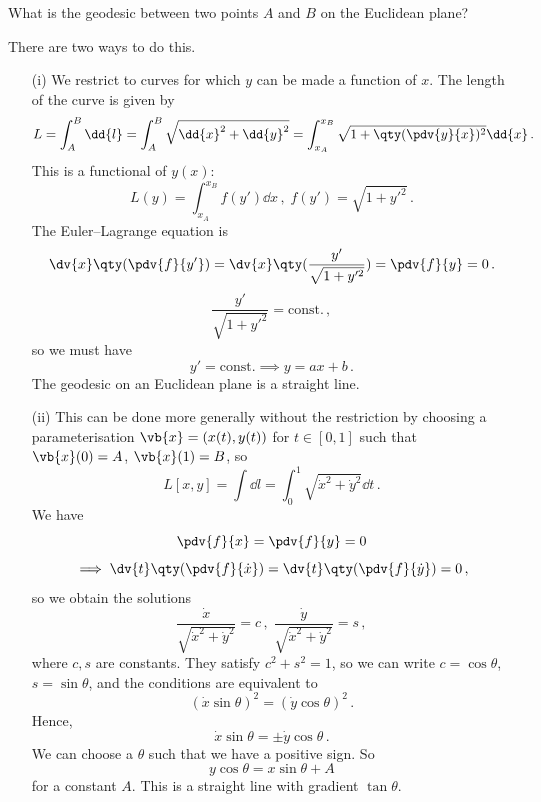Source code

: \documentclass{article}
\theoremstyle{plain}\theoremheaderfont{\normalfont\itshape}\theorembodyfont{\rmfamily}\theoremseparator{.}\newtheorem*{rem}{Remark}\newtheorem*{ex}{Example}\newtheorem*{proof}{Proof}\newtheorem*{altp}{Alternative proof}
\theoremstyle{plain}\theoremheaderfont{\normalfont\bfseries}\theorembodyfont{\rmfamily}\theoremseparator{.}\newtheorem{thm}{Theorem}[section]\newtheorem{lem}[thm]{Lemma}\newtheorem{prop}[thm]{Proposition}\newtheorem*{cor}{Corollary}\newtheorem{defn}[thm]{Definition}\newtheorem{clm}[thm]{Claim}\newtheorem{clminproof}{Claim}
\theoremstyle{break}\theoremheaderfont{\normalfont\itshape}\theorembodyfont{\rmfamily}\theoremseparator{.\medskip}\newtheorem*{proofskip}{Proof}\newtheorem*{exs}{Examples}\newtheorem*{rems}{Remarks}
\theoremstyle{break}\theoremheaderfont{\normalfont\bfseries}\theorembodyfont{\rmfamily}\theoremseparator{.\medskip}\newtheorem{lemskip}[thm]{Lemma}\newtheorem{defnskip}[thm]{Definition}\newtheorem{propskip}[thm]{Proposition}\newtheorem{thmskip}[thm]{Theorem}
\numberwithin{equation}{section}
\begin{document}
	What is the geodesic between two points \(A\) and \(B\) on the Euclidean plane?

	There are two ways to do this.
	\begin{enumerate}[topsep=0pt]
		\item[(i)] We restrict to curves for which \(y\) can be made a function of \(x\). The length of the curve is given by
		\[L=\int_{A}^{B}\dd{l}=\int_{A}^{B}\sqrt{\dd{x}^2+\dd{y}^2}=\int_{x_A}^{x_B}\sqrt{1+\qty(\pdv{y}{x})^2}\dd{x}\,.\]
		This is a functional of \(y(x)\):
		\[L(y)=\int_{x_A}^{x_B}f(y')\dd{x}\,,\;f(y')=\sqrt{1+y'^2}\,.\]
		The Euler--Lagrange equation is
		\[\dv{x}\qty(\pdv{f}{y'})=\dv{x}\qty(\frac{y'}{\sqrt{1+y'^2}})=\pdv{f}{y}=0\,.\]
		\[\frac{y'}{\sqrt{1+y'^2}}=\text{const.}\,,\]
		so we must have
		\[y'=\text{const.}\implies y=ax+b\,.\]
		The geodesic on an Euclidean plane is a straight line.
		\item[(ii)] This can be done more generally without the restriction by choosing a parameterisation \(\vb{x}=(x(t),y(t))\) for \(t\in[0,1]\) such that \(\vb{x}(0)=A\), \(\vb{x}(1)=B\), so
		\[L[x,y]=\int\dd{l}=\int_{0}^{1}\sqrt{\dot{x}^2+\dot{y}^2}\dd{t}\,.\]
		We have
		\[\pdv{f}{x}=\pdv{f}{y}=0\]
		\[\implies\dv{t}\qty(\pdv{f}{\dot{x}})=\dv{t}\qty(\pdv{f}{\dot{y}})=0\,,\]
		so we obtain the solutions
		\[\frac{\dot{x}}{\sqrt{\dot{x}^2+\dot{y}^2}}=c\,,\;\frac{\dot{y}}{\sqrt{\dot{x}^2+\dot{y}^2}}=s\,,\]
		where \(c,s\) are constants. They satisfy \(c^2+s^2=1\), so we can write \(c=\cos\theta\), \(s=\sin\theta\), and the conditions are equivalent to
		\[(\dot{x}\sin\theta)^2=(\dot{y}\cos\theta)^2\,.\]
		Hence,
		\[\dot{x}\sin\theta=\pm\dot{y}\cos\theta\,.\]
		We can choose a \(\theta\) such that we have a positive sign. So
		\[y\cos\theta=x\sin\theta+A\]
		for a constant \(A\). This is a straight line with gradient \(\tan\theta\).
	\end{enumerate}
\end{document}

--

Aim of the task ▸
Nothing but the lines from the one holding "so we obtain the solutions" through the last line of the data may be output, and each must match exactly.

Result of this exercise ▸
		so we obtain the solutions
		\[\frac{\dot{x}}{\sqrt{\dot{x}^2+\dot{y}^2}}=c\,,\;\frac{\dot{y}}{\sqrt{\dot{x}^2+\dot{y}^2}}=s\,,\]
		where \(c,s\) are constants. They satisfy \(c^2+s^2=1\), so we can write \(c=\cos\theta\), \(s=\sin\theta\), and the conditions are equivalent to
		\[(\dot{x}\sin\theta)^2=(\dot{y}\cos\theta)^2\,.\]
		Hence,
		\[\dot{x}\sin\theta=\pm\dot{y}\cos\theta\,.\]
		We can choose a \(\theta\) such that we have a positive sign. So
		\[y\cos\theta=x\sin\theta+A\]
		for a constant \(A\). This is a straight line with gradient \(\tan\theta\).
	\end{enumerate}
\end{document}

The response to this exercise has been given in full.